New designers often struggle with getting quality feedback from their client presentations. Sometimes stakeholders focus on small details, or get stuck on one aspect of a design and have trouble seeing the forest for the trees. This isn’t due to any deficiency in the stakeholders, but it is indicative of a presenter that has overloaded their audience.
Cognitive load refers to the capacity at which we can process information and derive meaning from it. Looking at a fully fleshed-out design can be daunting for non-designers, and it’s hard for them to analyze all of the constituent components of a design without guidance.

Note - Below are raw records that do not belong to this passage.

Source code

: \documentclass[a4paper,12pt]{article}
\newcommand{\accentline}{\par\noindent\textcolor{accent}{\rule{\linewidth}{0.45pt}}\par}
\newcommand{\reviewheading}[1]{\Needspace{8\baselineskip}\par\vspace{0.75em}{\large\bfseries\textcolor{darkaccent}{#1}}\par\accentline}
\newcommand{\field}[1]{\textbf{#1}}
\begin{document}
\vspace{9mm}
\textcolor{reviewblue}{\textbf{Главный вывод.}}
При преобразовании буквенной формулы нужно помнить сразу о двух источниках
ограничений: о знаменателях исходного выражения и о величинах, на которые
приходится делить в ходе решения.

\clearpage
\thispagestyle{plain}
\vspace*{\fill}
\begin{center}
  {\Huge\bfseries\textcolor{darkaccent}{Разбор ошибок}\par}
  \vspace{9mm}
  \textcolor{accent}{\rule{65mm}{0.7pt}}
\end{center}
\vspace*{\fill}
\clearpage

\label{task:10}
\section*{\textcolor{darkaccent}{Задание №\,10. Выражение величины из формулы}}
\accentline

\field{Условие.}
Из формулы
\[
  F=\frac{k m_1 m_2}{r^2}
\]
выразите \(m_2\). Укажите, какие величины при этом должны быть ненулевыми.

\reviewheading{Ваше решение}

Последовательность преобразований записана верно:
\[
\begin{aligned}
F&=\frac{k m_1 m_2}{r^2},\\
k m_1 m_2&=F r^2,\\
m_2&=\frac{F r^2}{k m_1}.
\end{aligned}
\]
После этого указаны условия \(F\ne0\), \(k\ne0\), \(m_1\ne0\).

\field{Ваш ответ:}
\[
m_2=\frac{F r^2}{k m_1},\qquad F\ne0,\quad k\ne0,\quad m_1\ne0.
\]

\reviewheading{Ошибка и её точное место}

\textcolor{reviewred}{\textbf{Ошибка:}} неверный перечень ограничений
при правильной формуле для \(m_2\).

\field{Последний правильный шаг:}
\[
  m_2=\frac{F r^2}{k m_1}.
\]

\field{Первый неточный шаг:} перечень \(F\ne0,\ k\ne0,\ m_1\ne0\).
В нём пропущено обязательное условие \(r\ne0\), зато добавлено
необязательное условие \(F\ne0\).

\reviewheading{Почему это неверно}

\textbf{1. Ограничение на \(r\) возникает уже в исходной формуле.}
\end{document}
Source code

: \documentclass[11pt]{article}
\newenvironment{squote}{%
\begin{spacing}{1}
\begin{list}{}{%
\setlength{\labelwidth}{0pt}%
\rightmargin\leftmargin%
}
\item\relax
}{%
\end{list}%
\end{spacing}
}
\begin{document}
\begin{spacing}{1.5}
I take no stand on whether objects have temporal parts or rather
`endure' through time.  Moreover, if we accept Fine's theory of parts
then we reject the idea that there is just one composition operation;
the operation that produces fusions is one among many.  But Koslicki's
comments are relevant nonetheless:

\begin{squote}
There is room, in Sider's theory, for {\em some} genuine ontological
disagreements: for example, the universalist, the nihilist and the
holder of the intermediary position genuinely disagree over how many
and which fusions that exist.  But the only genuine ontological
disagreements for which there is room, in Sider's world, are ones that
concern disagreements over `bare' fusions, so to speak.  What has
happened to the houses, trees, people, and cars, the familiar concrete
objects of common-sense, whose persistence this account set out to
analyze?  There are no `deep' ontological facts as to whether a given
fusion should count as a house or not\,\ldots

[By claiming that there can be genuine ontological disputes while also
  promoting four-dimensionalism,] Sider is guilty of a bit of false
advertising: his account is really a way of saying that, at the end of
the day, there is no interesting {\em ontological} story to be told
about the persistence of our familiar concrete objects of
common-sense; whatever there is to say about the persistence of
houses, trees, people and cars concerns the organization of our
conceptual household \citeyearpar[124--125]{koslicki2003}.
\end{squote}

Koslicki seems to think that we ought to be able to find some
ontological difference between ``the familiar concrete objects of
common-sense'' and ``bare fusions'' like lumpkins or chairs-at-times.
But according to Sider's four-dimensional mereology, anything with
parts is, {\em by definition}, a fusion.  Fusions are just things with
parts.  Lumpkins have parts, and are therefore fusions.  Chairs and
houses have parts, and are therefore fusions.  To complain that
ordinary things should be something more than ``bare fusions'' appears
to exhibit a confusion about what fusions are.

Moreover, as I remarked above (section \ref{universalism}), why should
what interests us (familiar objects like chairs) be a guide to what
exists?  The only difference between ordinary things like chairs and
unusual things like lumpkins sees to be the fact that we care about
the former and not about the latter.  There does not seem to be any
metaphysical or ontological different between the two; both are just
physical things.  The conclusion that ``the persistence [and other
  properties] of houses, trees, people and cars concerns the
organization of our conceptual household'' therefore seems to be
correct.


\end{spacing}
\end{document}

There are a few ways of mitigating this:
Adopting Lenses
Asking stakeholders to serially focus and comment on various aspects of the design is a very effective way to guide feedback. What do you think of the color choices? Let’s talk about typography now. How do you feel about the density of content on the page?
Providing Options
Looking at two or three options at a time can provide a very helpful reference point clients can use to calibrate their feedback. “Do you like this?” can be a hard question to ask, but “Which do you like better, A or B?” can be easier. This technique is especially helpful when combined with the lenses approach above.
Breaking Things Down
There can also be opportunities to break certain problems apart and tackle tough challenges early.
Several years ago, I worked on redesigning a publication website that had thousands of articles. Their existing article design had small cramped body text, but the client stakeholders didn’t seem to feel an urgency to depart from the current approach.
Instead of attempting to present a new direction in the context of a full-page redesign, which would have had many other elements increasing cognitive load, I isolated the body typography problem into its own discussion.
I presented client stakeholders with four pages. Each had the same text content, but flowed into a different typographic style. One option was their current site, and the others were borrowed from sites they liked.
Without knowing the origins of each option, I asked the client stakeholders to each select their favorite and least favorite approaches. They unanimously chose their existing approach as their least favorite, while choosing Medium’s large typography as their favorite. This was an easy way to build consensus and momentum on a topic in a streamlined fashion, outside the cognitive load of a full design.